**Description of the task:** The answer must be every line of the records in which the string "files" appears.

**Material provided:**
◇ ◇ ◇ ◇ ◇ ◇ ◇
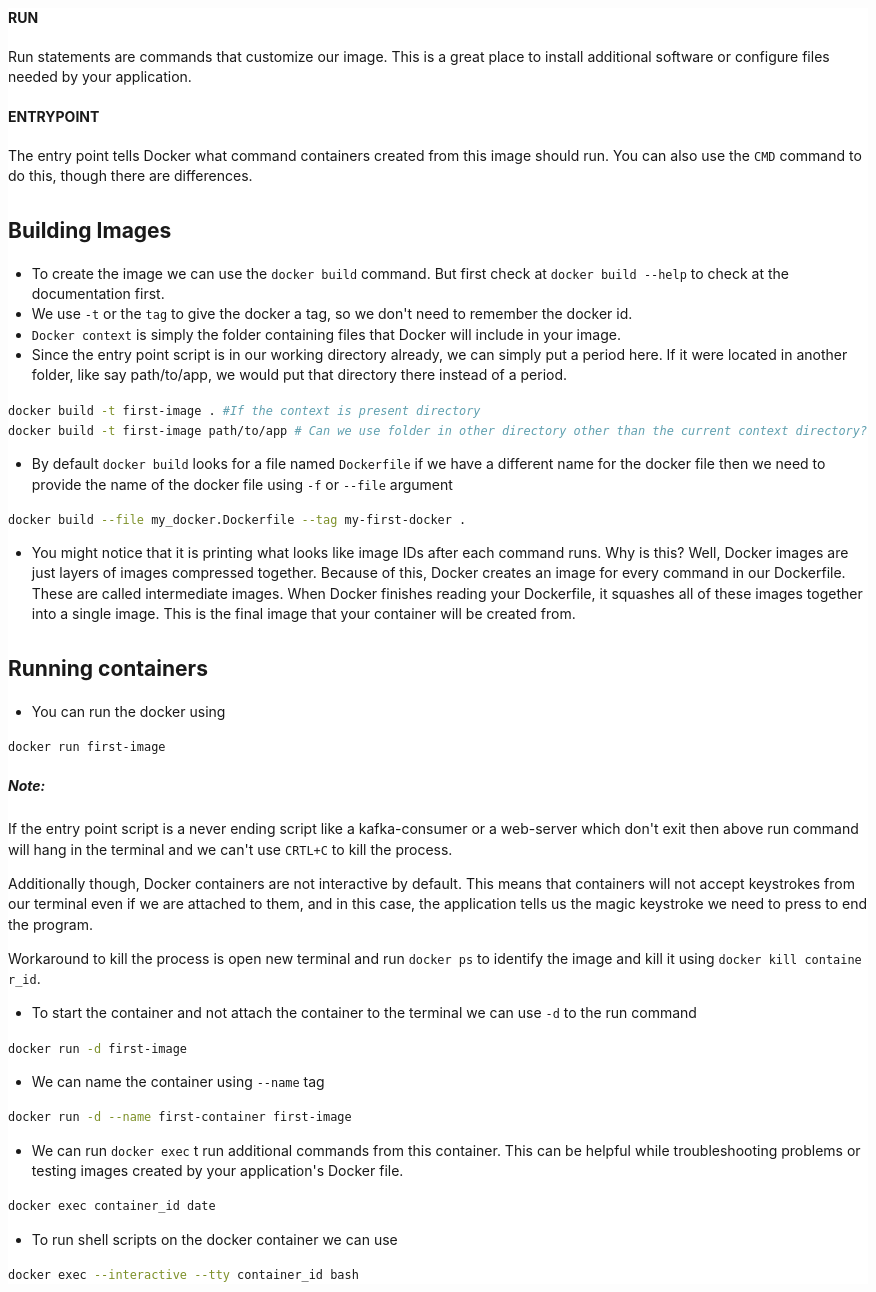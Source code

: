 #### RUN
Run statements are commands that customize our image. This is a great place to install additional software or configure files needed by your application.

#### ENTRYPOINT
The entry point tells Docker what command containers created from this image should run. You can also use the `CMD` command to do this, though there are differences.

## Building Images
- To create the image we can use the `docker build` command. But first check at `docker build --help` to check at the documentation first.
- We use `-t` or the `tag` to give the docker a tag, so we don't need to remember the docker id.
- `Docker context` is simply the folder containing files that Docker will include in your image.
-  Since the entry point script is in our working directory already, we can simply put a period here. If it were located in another folder, like say path/to/app, we would put that directory there instead of a period. 
```sh
docker build -t first-image . #If the context is present directory
docker build -t first-image path/to/app # Can we use folder in other directory other than the current context directory?
```
- By default `docker build` looks for a file named `Dockerfile` if we have a different name for the docker file then we need to provide the name of the docker file using `-f` or `--file` argument
```sh
docker build --file my_docker.Dockerfile --tag my-first-docker . 
```
- You might notice that it is printing what looks like image IDs after each command runs. Why is this? Well, Docker images are just layers of images compressed together. Because of this, Docker creates an image for every command in our Dockerfile. These are called intermediate images. When Docker finishes reading your Dockerfile, it squashes all of these images together into a single image. This is the final image that your container will be created from.

## Running containers
- You can run the docker using
```sh
docker run first-image
```
##### Note: 
If the entry point script is a never ending script like a kafka-consumer or a web-server which don't exit then above run command will hang in the terminal and we can't use `CRTL+C` to kill the process. 

Additionally though, Docker containers are not interactive by default. This means that containers will not accept keystrokes from our terminal even if we are attached to them, and in this case, the application tells us the magic keystroke we need to press to end the program.

Workaround to kill the process is open new terminal and run `docker ps` to identify the image and kill it using `docker kill container_id`.

- To start the container and not attach the container to the terminal we can use `-d` to the run command
```sh
docker run -d first-image
```
- We can name the container using `--name` tag
```sh
docker run -d --name first-container first-image 
```
- We can run `docker exec`  t run additional commands from this container. This can be helpful while troubleshooting problems or testing images created by your application's Docker file.
```sh
docker exec container_id date
```
- To run shell scripts on the docker container we can use 
```sh
docker exec --interactive --tty container_id bash
```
◇ ◇ ◇ ◇ ◇ ◇ ◇
**Output of the exercise:**
Run statements are commands that customize our image. This is a great place to install additional software or configure files needed by your application.
- `Docker context` is simply the folder containing files that Docker will include in your image.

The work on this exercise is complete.